--- What to do ---
Take every line containing "package" from the material and copy it.

--- Data to examine ---
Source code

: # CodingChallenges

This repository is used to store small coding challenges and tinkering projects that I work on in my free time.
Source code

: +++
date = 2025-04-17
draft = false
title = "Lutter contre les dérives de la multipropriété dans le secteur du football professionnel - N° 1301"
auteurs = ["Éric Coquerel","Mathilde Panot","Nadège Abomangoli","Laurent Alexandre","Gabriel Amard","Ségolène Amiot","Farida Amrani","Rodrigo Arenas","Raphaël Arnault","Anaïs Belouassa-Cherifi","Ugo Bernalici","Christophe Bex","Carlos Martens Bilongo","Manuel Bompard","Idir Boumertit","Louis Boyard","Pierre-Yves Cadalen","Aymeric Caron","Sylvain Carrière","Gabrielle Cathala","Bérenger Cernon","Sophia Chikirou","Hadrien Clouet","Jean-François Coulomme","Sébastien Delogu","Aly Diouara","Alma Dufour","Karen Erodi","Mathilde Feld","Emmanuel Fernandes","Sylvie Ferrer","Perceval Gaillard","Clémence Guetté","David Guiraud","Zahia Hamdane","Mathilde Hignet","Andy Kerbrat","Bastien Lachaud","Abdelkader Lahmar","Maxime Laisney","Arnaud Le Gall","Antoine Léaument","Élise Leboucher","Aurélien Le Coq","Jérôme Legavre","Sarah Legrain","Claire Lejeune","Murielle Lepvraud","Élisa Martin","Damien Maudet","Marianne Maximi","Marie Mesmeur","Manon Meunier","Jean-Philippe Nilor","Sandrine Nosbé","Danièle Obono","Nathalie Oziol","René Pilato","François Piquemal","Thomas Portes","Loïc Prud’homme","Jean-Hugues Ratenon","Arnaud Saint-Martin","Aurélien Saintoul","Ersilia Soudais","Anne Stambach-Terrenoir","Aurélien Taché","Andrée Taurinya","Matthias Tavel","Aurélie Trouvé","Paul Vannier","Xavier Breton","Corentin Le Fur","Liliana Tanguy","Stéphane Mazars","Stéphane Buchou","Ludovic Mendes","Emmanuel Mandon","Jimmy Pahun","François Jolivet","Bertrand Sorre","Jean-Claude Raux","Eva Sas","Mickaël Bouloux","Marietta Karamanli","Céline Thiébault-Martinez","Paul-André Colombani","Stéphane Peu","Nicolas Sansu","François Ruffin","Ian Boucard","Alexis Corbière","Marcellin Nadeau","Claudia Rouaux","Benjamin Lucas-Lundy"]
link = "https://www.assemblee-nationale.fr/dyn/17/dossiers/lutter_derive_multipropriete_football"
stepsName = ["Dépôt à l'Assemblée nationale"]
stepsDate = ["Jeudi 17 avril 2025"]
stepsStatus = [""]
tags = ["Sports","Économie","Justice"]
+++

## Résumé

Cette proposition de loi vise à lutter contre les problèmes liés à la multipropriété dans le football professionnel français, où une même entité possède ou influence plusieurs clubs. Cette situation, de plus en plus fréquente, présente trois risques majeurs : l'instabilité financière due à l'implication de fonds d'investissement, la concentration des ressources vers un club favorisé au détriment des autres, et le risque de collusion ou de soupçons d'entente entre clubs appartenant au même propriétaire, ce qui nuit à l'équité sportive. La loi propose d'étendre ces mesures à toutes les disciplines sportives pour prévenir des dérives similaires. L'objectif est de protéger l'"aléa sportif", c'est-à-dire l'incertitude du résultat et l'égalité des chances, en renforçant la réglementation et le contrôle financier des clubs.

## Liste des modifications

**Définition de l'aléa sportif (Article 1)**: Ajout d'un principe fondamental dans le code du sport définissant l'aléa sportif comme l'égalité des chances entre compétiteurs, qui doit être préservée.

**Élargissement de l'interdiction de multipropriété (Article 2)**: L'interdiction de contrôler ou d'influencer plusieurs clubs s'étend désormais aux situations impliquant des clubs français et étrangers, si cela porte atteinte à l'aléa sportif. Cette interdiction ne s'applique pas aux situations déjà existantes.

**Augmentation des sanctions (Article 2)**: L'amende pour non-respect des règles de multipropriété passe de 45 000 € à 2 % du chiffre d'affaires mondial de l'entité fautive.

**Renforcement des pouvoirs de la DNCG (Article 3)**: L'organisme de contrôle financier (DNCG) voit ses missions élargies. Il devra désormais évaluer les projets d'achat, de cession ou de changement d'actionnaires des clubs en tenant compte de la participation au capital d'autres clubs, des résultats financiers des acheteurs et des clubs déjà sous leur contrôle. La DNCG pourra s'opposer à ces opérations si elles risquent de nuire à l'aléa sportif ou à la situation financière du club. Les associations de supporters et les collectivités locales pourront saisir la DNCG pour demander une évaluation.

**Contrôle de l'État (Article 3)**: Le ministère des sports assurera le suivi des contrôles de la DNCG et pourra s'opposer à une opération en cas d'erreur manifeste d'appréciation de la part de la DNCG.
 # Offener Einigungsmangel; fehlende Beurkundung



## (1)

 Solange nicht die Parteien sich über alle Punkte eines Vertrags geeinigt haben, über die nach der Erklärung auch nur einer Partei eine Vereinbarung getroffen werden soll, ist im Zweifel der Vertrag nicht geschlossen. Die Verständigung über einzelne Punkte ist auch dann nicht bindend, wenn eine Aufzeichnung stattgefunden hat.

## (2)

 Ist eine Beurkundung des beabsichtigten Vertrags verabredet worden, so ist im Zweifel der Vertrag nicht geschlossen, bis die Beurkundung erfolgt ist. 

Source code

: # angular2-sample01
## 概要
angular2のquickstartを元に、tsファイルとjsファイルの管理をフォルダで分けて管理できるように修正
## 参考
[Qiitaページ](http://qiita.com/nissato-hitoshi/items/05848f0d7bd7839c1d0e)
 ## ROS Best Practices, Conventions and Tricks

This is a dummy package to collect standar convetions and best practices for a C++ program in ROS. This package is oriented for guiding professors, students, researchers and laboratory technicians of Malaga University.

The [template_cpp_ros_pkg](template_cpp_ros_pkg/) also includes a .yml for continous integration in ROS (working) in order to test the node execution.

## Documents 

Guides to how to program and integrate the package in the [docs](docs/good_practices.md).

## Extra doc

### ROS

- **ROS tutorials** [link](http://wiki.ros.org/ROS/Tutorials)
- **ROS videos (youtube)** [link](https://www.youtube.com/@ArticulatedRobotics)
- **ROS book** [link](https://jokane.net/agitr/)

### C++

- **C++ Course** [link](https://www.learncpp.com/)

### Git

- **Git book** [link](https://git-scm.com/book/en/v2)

--- Output for this task ---
This is a dummy package to collect standar convetions and best practices for a C++ program in ROS. This package is oriented for guiding professors, students, researchers and laboratory technicians of Malaga University.
Guides to how to program and integrate the package in the [docs](docs/good_practices.md).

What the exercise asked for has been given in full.